My prediction, at least one of these three projects will come back to life and be built as we slide down the PO slope, possibly all three. These are only the three major projects I know about, I am sure others will be resurrected in other places as well. :(

Re: Maximized hydroelectric USA

Unread postPosted: Wed 06 Dec 2006, 11:07:40
by FoxV
Tanada wrote:In Alaska it would allow Anchorage to shut down their coal power plants and switch to renewable power.

Not if the coal miners have anything to do with it.

They funded the Indians in to making a mess out of the various James Bay projects in the 70s and 80s

Only recently has quebec been able to move forward to complete the projects (an additional 8gW) when they agreed to pay the Indians compensation for the inundated land (I believe $5M over ten years which I thought was a bit of a sell out).

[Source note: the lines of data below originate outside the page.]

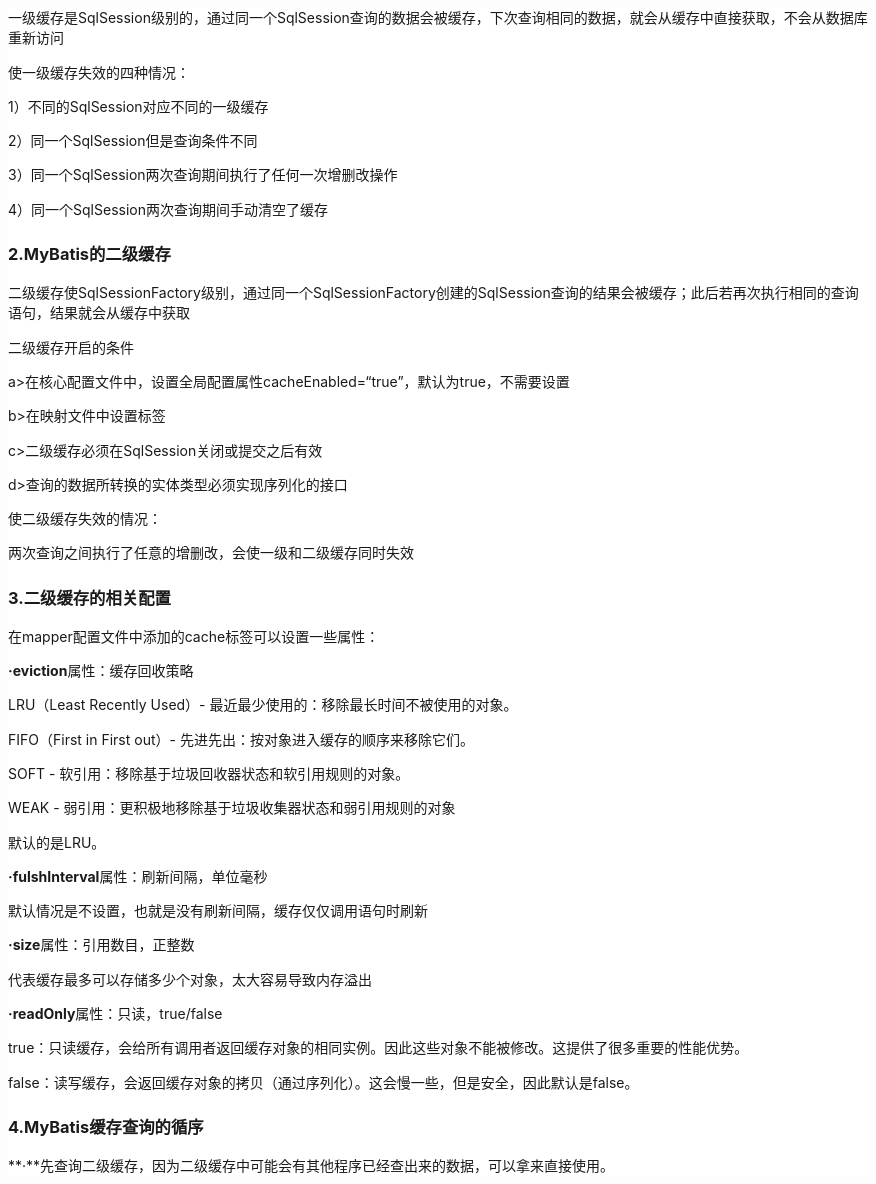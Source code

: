 一级缓存是SqlSession级别的，通过同一个SqlSession查询的数据会被缓存，下次查询相同的数据，就会从缓存中直接获取，不会从数据库重新访问

使一级缓存失效的四种情况：

1）不同的SqlSession对应不同的一级缓存

2）同一个SqlSession但是查询条件不同

3）同一个SqlSession两次查询期间执行了任何一次增删改操作

4）同一个SqlSession两次查询期间手动清空了缓存

### 2.MyBatis的二级缓存

二级缓存使SqlSessionFactory级别，通过同一个SqlSessionFactory创建的SqlSession查询的结果会被缓存；此后若再次执行相同的查询语句，结果就会从缓存中获取

二级缓存开启的条件

a>在核心配置文件中，设置全局配置属性cacheEnabled=“true”，默认为true，不需要设置

b>在映射文件中设置标签

c>二级缓存必须在SqlSession关闭或提交之后有效

d>查询的数据所转换的实体类型必须实现序列化的接口

使二级缓存失效的情况：

两次查询之间执行了任意的增删改，会使一级和二级缓存同时失效

### 3.二级缓存的相关配置

在mapper配置文件中添加的cache标签可以设置一些属性：

**·eviction**属性：缓存回收策略

LRU（Least Recently Used）- 最近最少使用的：移除最长时间不被使用的对象。

FIFO（First in First out）- 先进先出：按对象进入缓存的顺序来移除它们。

SOFT - 软引用：移除基于垃圾回收器状态和软引用规则的对象。

WEAK - 弱引用：更积极地移除基于垃圾收集器状态和弱引用规则的对象

默认的是LRU。

**·fulshInterval**属性：刷新间隔，单位毫秒

默认情况是不设置，也就是没有刷新间隔，缓存仅仅调用语句时刷新

**·size**属性：引用数目，正整数

代表缓存最多可以存储多少个对象，太大容易导致内存溢出

**·readOnly**属性：只读，true/false

true：只读缓存，会给所有调用者返回缓存对象的相同实例。因此这些对象不能被修改。这提供了很多重要的性能优势。

false：读写缓存，会返回缓存对象的拷贝（通过序列化）。这会慢一些，但是安全，因此默认是false。

### 4.MyBatis缓存查询的循序

**·**先查询二级缓存，因为二级缓存中可能会有其他程序已经查出来的数据，可以拿来直接使用。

In anycase fossil fuel companies have powerful friends so don't expect them to go quietly into that good night

Re: Maximized hydroelectric USA

Unread postPosted: Wed 06 Dec 2006, 15:50:57
by Loki
Here in the Columbia River Basin there was one major project (the Ben Franklin Dam) that was shelved, not because of environmentalists but because it would have flooded portions of the Hanford Nuclear Reservation. I don't think it was a mega-project, certainly not on the scale of Grand Coulee, but it was a large dam. That dam site is still available should all environmental concerns be tossed by the wayside. I'm not aware of any other sites suitable for large dams in the CRB.

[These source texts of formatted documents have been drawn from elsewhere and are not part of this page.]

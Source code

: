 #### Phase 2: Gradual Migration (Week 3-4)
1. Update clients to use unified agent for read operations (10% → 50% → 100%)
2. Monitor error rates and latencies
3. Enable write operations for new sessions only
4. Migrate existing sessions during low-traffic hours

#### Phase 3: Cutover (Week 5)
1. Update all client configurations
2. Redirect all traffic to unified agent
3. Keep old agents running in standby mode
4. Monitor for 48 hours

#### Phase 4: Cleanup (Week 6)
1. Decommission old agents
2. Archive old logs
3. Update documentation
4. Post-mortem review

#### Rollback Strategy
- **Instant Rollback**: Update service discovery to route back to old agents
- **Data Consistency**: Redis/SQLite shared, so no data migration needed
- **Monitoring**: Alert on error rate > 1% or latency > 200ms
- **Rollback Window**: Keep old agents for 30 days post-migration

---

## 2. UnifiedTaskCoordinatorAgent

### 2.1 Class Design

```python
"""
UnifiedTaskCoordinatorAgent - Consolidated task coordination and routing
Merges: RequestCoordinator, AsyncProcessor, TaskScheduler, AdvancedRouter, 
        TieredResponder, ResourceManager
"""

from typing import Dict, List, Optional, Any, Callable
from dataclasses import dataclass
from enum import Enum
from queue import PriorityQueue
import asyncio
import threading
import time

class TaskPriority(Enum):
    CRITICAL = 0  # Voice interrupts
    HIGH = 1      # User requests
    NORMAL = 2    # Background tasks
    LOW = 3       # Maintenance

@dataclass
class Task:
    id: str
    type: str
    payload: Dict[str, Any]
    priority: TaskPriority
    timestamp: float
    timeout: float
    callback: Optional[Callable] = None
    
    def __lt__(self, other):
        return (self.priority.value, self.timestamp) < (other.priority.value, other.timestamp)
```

There were plans to build a mega-project in Hells Canyon (the Nez Perce Dam), but instead three smaller dams were built. Same with The Dalles Dam---one of the original plans envisioned a high storage dam that would have supposedly created a reservoir the size of Puget Sound---instead they built a few run-of-the-river projects. Probably not outside the realm of possibility that the smaller projects could be dismantled and larger dams put in their place. But unlikely---I don't think the Chinese will loan us that much money.

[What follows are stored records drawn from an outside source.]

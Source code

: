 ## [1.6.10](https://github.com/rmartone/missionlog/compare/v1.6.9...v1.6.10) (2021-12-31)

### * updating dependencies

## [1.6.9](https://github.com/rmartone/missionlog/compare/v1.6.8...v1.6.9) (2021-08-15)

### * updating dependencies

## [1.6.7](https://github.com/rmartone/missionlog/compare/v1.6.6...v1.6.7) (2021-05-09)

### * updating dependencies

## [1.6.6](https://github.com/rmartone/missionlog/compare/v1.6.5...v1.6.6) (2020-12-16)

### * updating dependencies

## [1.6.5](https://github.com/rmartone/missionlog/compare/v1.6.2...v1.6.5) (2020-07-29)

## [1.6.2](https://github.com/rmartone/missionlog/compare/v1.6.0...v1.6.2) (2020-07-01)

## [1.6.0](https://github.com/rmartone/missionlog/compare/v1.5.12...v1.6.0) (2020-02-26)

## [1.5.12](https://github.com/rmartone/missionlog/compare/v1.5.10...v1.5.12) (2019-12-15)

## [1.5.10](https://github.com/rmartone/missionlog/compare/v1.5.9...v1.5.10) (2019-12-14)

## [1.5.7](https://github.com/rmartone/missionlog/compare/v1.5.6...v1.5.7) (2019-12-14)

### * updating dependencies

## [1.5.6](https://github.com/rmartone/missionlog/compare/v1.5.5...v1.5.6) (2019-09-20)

Re: Maximized hydroelectric USA

Unread postPosted: Wed 06 Dec 2006, 15:53:00
by Loki
I forgot to mention the Fraser River Basin. Now that is a potentially highly productive hydro area that is largely untapped. They didn't build large dams on the mainstem (they did build some on the tribs) because the CRB and Peace River Basin were already being developed and because of fishery concerns. But if we did see a new spate of dam building, the Fraser would be prime pickings.

Re: Maximized hydroelectric USA

Unread postPosted: Wed 06 Dec 2006, 16:06:20
by TorrKing
Don't worry, dams can be blown up and landscapes heal.